Decía Pedro Almodóvar, en boca de Carmen Machi en su maravilloso cortometraje La concejala antropófaga, que no hay nada más democrático que el placer. Durante el sexo no hay clases sociales, ni gordos ni flacos, sólo dos cuerpos rendidos a la pulsión más primaria, a la ley del deseo. Y eso es algo que está también en Sauvage, donde las escenas de sexo, aunque sean en el contexto de la prostitución con hombres homosexuales, iguala a la gente que duerme en la calle, los cuerpos fibrados y hasta a las personas en silla de ruedas, así que Camille Vidal-Naquet se siente “sumamente de acuerdo” con tal afirmación.

“En la película no hay juicio sobre esas personas. En Francia no hay ninguna representación de la sexualidad de gente mayor o discapacitada, y eso es absurdo, es como si para nosotros los discapacitados no tuvieran sexualidad. He hablado con estos chicos que se prostituyen durante años y ellos nunca hablan sobre estas personas de esa forma. Para ellos no son discapacitados, o viejos, son clientes. Nunca he conocido a nadie que juzgase menos a las personas”, zanja este director que cree que en el cine “es más fácil mostrar la desnudez que la intimidad, desnudar el cuerpo que el corazón”.

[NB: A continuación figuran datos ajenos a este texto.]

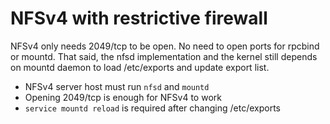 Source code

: # NFSv4 with restrictive firewall

NFSv4 only needs 2049/tcp to be open. No need to open ports for rpcbind or
mountd. That said, the nfsd implementation and the kernel still depends on
mountd daemon to load /etc/exports and update export list.

- NFSv4 server host must run `nfsd` and `mountd`
- Opening 2049/tcp is enough for NFSv4 to work
- `service mountd reload` is required after changing /etc/exports
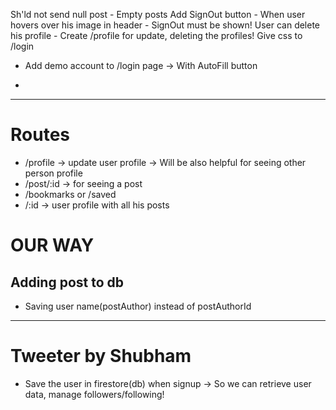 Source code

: Sh'ld not send null post - Empty posts
Add SignOut button - When user hovers over his image in header - SignOut must be shown!
User can delete his profile - Create /profile for update, deleting the profiles!
Give css to /login

- Add demo account to /login page -> With AutoFill button

- 
---

# Routes

- /profile -> update user profile -> Will be also helpful for seeing other person profile
- /post/:id -> for seeing a post
- /bookmarks or /saved
- /:id -> user profile with all his posts

# OUR WAY

## Adding post to db

- Saving user name(postAuthor) instead of postAuthorId

---

# Tweeter by Shubham

- Save the user in firestore(db) when signup -> So we can retrieve user data, manage followers/following!
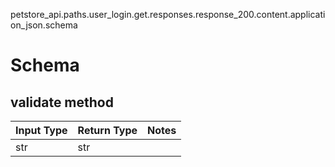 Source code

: petstore_api.paths.user_login.get.responses.response_200.content.application_json.schema
# Schema

## validate method
Input Type | Return Type | Notes
------------ | ------------- | -------------
str | str |
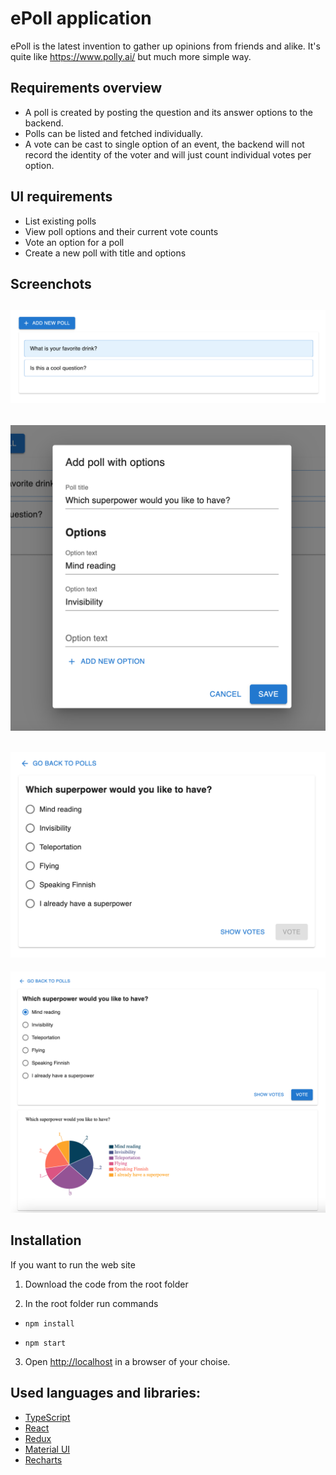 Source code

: # ePoll application

ePoll is the latest invention to gather up opinions from friends and alike. It's quite like https://www.polly.ai/ but much more simple way.

## Requirements overview
- A poll is created by posting the question and its answer options to the backend.
- Polls can be listed and fetched individually.
- A vote can be cast to single option of an event, the backend will not record the identity of the voter and will just count individual votes per option.

## UI requirements

- List existing polls
- View poll options and their current vote counts
- Vote an option for a poll
- Create a new poll with title and options

## Screenchots
![site_screenshot_1](./images/1.png)
---
![site_screenshot_2](./images/2.png)
---
![site_screenshot_3](./images/3.png)
---
![site_screenshot_4](./images/4.png)

## Installation

If you want to run the web site

1. Download the code from the root folder

2. In the root folder run commands

- `npm install`

- `npm start`

3. Open [http://localhost](http://localhost) in a browser of your choise.

## Used languages and libraries:
- [TypeScript](https://www.typescriptlang.org/)
- [React](https://react.dev/)
- [Redux](https://redux.js.org/)
- [Material UI](https://mui.com/)
- [Recharts](https://recharts.org/)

Aunque sus influencias parecen pasar por Gus Van Sant -al que reconoce admirar-, el director francés prefiera hablar de otros nombres como Paul Verhoeven en su retrato de la sexualidad, los hermanos Dardenne por captar el ritmo de la calle y de los personajes al borde, y de dos nombres desconocidos por muchos espectadores pero que reivindica con vehemencia: Paul Morrisey y Alan Clarke.